The stock markets started off the year with an impressive rotation where growth sectors, including technology and discretionary stocks experienced a sell-off while the value sectors such as energy and financials held steady. Overall, stock prices descended from their record highs at the start of the week’s trading. Simultaneously, longer-term bond yields ascended. The growth and technology stocks, particularly the Nasdaq Composite, reacted adversely to expectations of higher interest rates. The increase in the implied discount on future earnings caused the Nasdaq Composite to plummet to its biggest weekly loss in almost a year. Within the S&P 500 Index, the technology and health care shares suffered the most, whereas the energy shares surged upward due to the rise of domestic oil priced toward the $80 per barrel level. Financial stocks also outperformed the rest of the market.
Although the S&P 500 climbed to a new high on Monday, only five of its 11 sectors realized any gains. Tesla accounted for most of the gains due to having reported more fourth-quarter deliveries than expected. Heavy-weight stocks accounted for most of the S&P’s outperformance because without the gains recorded by Tesla, Apple, and Amazon.com, all mega-caps in the index, the S&P 500 would have been unchanged for the day. The stellar performance on Monday notwithstanding, investor sentiment headed south on Wednesday after the release of the minutes of the Federal Reserve’s meeting held on mid-December. The minutes disclosed that faster and more aggressive increases in the interest rates are contemplated by the policy-makers, with the first quarter-point hike in the official rate to be announced by March.
The 10-year Treasury yields rose by 0.40 percentage points over the past week, reaching around 1.75%. The rise in yields commenced early in the week, but it was enhanced when the Federal Reserve released its minutes on Wednesday. The minutes implied that not only was the Fed contemplating speeding up its balance-sheet tapering process, but it was also allowing the balance sheet roll-over and decline earlier than previously anticipated. The market was surprised by the possible sudden liquidity drop in the system, especially in areas with higher valuations. The move reduced the margin for speculative assets in the new environment.
The recent unemployment rate appears to be improving and getting near the natural rate of unemployment set by the FOMC. There appears, however, some underlying concerns by the Fed as to whether the recovery will be broad and inclusive (to bring down the elevated levels of the Hispanic and African American unemployment rates), the participation rate will pick up, and the effects of coronavirus uncertainty on labor.
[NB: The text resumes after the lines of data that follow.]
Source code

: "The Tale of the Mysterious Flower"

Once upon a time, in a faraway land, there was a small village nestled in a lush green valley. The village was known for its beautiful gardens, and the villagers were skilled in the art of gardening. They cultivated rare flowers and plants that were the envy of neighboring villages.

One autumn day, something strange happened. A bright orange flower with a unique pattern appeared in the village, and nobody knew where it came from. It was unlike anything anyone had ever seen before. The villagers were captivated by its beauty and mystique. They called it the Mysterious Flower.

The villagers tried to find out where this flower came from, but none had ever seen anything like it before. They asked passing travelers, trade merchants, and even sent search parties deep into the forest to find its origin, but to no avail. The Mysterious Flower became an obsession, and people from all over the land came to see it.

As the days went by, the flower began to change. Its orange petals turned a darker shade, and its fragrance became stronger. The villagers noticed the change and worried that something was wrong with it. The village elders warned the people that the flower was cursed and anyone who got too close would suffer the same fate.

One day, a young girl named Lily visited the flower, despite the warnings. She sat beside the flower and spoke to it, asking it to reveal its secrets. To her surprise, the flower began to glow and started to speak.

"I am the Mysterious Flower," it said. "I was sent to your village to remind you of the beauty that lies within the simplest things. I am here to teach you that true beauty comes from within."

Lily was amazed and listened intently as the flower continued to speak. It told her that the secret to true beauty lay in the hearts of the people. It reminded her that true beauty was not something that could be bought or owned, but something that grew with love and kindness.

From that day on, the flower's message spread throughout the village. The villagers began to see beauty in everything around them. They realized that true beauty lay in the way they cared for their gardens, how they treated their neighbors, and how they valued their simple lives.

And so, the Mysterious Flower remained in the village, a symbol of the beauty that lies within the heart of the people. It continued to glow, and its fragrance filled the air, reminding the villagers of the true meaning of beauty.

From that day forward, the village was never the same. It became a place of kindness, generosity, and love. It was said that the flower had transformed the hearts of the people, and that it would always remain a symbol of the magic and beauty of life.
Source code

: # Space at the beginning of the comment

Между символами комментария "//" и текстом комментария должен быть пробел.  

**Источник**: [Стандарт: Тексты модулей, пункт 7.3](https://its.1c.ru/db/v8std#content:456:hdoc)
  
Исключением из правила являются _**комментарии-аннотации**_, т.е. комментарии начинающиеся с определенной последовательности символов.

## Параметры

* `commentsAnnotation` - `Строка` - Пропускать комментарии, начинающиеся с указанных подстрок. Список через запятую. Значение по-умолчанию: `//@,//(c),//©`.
Given these concerns, the Fed cannot possibly conclude that the labor market is in the clear, and therefore might not want to aggressively restrict monetary conditions unless more conclusive labor data emerges.
When the Fed meeting took place on mid-December, it is important to note that the extent of the omicron spread was not yet factored in. Due to recent developments, there are indications that consumption may have slowed, as travel and leisure activities have decreased in reaction to the spread of the variant in the U.S. It is less likely that the Federal Reserve will be included to adopt more aggressive measures in light of the slowing economy and elevated virus impacts.
Metals and Mining
On Friday, gold prices moved up from their three-week lows, in reaction to slower-than-expected U.S. jobs growth data for last month. This was despite the Federal Rate signaling faster rate hikes that initially set gold up for a weekly fall. Gold prices are highly sensitive to rising U.S. interest rates, which tends to increase the opportunity cost of holding a non-yielding asset such as bullion. The reaction of gold prices implies that the market is more concerned about the coming inflation risks prior to the FOMC meeting. Surging COVID-19 infections also appear to take its toll on investor optimism about economic recovery.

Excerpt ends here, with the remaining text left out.